— WHAT IS REQUIRED —
Copy each line below containing "string".

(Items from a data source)
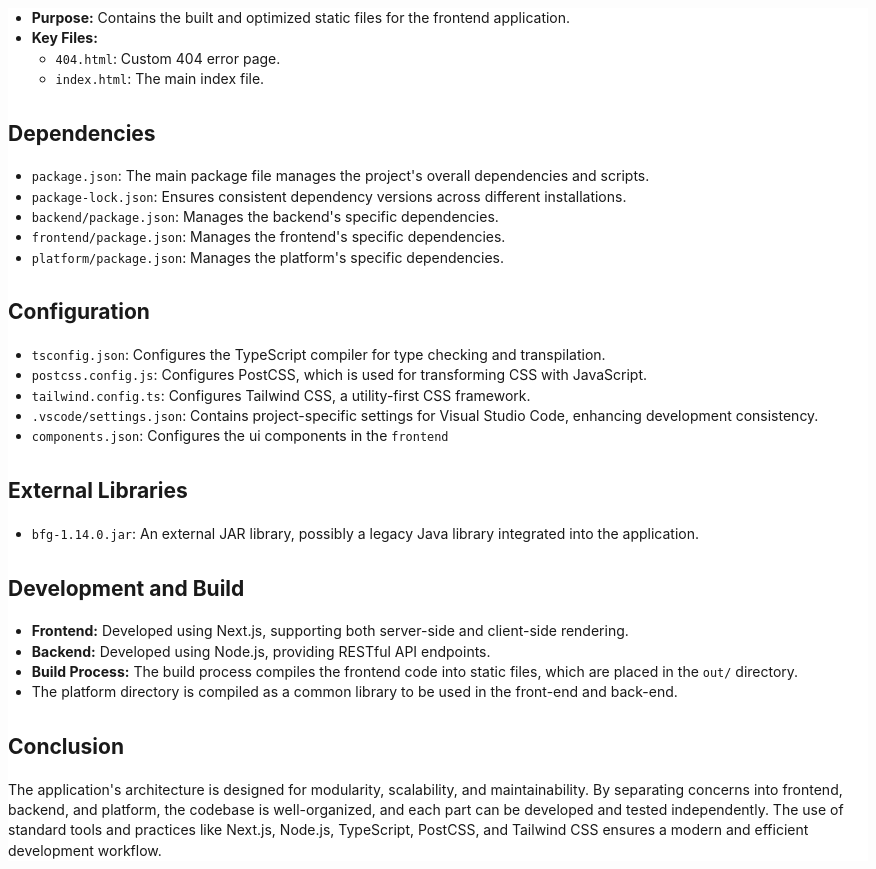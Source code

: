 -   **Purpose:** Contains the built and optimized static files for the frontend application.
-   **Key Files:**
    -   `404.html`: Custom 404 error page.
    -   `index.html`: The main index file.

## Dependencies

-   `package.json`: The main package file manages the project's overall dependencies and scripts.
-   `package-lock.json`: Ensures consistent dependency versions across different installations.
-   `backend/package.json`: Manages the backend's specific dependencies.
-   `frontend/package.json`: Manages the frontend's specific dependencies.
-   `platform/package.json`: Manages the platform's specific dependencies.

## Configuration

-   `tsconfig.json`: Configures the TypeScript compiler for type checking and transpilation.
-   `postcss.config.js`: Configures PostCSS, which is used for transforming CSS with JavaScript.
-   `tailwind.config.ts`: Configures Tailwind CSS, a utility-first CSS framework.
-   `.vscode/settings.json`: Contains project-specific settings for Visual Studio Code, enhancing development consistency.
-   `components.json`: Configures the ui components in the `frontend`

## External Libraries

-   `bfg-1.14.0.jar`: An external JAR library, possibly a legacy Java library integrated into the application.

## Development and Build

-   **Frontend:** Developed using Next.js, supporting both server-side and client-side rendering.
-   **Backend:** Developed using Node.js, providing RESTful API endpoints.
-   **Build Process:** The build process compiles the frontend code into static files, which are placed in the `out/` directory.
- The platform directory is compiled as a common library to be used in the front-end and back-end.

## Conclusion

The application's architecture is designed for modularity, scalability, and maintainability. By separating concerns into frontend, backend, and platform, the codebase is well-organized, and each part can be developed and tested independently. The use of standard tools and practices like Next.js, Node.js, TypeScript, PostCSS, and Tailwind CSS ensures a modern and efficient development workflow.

==

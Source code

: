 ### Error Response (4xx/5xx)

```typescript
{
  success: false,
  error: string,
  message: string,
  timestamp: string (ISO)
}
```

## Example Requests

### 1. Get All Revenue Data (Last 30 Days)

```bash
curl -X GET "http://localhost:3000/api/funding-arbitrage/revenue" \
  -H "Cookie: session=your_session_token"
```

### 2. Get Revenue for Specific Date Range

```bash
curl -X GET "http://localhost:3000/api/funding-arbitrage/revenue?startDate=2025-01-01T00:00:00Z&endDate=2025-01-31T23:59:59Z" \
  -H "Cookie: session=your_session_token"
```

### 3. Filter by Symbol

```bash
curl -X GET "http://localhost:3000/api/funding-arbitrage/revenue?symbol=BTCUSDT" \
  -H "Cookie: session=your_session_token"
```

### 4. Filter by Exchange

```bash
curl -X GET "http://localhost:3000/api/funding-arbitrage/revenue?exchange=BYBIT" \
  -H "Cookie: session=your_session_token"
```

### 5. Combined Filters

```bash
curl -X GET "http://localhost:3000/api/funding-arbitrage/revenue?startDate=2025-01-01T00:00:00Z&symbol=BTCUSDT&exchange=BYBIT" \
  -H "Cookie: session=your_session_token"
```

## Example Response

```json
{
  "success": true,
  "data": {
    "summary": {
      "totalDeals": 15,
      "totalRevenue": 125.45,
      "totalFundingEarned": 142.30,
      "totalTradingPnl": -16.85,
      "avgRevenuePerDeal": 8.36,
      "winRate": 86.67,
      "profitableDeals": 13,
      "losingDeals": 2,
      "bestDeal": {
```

— ANSWER AREA —
  error: string,
  message: string,
  timestamp: string (ISO)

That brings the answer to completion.